Goal of the exercise:
Your reply is to be the lines below, exactly as written, with images omitted.

Exercise materials:
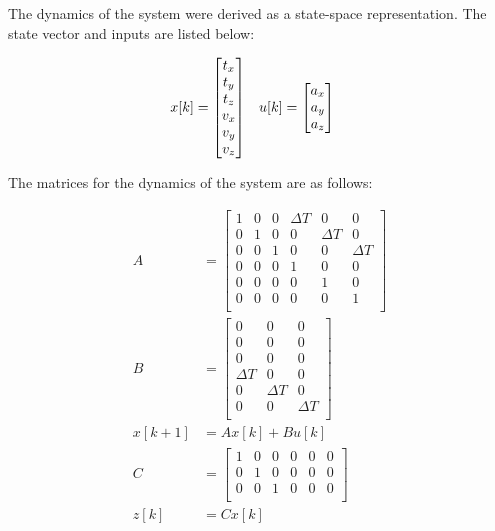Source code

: \documentclass[bare_jrnl_transmag]{subfiles}
\begin{document}
The dynamics of the system were derived as a state-space representation. The state vector and inputs are listed below:

\begin{align*}
    x[k] &= {\null\hbox{$\begin{bmatrix}
    t_x \\
    t_y \\
    t_z \\
    v_x \\
    v_y \\
    v_z
    \end{bmatrix}$}}
    \quad
    u[k] = {\null\hbox{$\begin{bmatrix}
    a_x \\
    a_y \\
    a_z
    \end{bmatrix}$}}
\end{align*}

The matrices for the dynamics of the system are as follows:

\begin{align*}
    A &= 
    \begin{bmatrix}
    1 & 0 & 0 & \Delta T & 0 & 0 \\
    0 & 1 & 0 & 0 & \Delta T & 0 \\
    0 & 0 & 1 & 0 & 0 & \Delta T \\
    0 & 0 & 0 & 1 & 0 & 0 \\
    0 & 0 & 0 & 0 & 1 & 0 \\
    0 & 0 & 0 & 0 & 0 & 1 \\
    \end{bmatrix}
    \\[1em]
    B &= 
    \begin{bmatrix}
    0 & 0 & 0 \\
    0 & 0 & 0 \\
    0 & 0 & 0 \\
    \Delta T & 0 & 0 \\
    0 & \Delta T & 0 \\
    0 & 0 & \Delta T \\
    \end{bmatrix}
    \\[1em]
    x[k+1] &= A x[k] + B u[k]
    \\[1em]
    C &= 
    \begin{bmatrix}
    1 & 0 & 0 & 0 & 0 & 0 \\
    0 & 1 & 0 & 0 & 0 & 0 \\
    0 & 0 & 1 & 0 & 0 & 0 \\
    \end{bmatrix}
    \\[1em]
    z[k] &= C x[k]
\end{align*}
\end{document}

Your response:
Source code

: \documentclass[bare_jrnl_transmag]{subfiles}
\begin{document}
The dynamics of the system were derived as a state-space representation. The state vector and inputs are listed below:

\begin{align*}
    x[k] &= {\null\hbox{$\begin{bmatrix}
    t_x \\
    t_y \\
    t_z \\
    v_x \\
    v_y \\
    v_z
    \end{bmatrix}$}}
    \quad
    u[k] = {\null\hbox{$\begin{bmatrix}
    a_x \\
    a_y \\
    a_z
    \end{bmatrix}$}}
\end{align*}

The matrices for the dynamics of the system are as follows:

\begin{align*}
    A &= 
    \begin{bmatrix}
    1 & 0 & 0 & \Delta T & 0 & 0 \\
    0 & 1 & 0 & 0 & \Delta T & 0 \\
    0 & 0 & 1 & 0 & 0 & \Delta T \\
    0 & 0 & 0 & 1 & 0 & 0 \\
    0 & 0 & 0 & 0 & 1 & 0 \\
    0 & 0 & 0 & 0 & 0 & 1 \\
    \end{bmatrix}
    \\[1em]
    B &= 
    \begin{bmatrix}
    0 & 0 & 0 \\
    0 & 0 & 0 \\
    0 & 0 & 0 \\
    \Delta T & 0 & 0 \\
    0 & \Delta T & 0 \\
    0 & 0 & \Delta T \\
    \end{bmatrix}
    \\[1em]
    x[k+1] &= A x[k] + B u[k]
    \\[1em]
    C &= 
    \begin{bmatrix}
    1 & 0 & 0 & 0 & 0 & 0 \\
    0 & 1 & 0 & 0 & 0 & 0 \\
    0 & 0 & 1 & 0 & 0 & 0 \\
    \end{bmatrix}
    \\[1em]
    z[k] &= C x[k]
\end{align*}
\end{document}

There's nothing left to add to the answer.